Problem to work on –
In the records below, locate the line containing "The directions in", then output that line and all later lines exactly, through the last one.

Stored dataset items
'''

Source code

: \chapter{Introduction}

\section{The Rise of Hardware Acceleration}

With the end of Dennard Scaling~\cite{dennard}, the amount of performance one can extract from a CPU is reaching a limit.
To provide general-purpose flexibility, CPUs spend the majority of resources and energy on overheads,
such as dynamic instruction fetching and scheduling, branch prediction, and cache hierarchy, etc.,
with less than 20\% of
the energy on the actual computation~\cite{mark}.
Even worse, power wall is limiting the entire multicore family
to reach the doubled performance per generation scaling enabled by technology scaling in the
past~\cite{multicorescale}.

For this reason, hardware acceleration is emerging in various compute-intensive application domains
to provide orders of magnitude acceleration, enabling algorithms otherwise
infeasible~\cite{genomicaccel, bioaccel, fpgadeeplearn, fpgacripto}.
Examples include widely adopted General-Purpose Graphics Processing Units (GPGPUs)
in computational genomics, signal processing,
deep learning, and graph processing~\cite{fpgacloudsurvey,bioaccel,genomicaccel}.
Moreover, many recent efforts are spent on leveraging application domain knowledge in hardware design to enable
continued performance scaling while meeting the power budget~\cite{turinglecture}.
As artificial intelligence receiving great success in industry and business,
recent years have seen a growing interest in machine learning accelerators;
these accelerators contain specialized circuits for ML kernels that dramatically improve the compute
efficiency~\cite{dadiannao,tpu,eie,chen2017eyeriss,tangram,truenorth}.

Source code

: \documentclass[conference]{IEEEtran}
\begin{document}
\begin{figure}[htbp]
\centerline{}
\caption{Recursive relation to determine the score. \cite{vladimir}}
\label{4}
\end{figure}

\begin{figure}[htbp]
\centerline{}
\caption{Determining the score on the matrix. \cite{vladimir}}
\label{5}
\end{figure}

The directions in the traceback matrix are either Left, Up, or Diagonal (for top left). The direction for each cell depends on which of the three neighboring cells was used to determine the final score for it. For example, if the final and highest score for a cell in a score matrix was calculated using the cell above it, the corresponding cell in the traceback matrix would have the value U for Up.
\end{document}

'''

Answer to this problem –
The directions in the traceback matrix are either Left, Up, or Diagonal (for top left). The direction for each cell depends on which of the three neighboring cells was used to determine the final score for it. For example, if the final and highest score for a cell in a score matrix was calculated using the cell above it, the corresponding cell in the traceback matrix would have the value U for Up.
\end{document}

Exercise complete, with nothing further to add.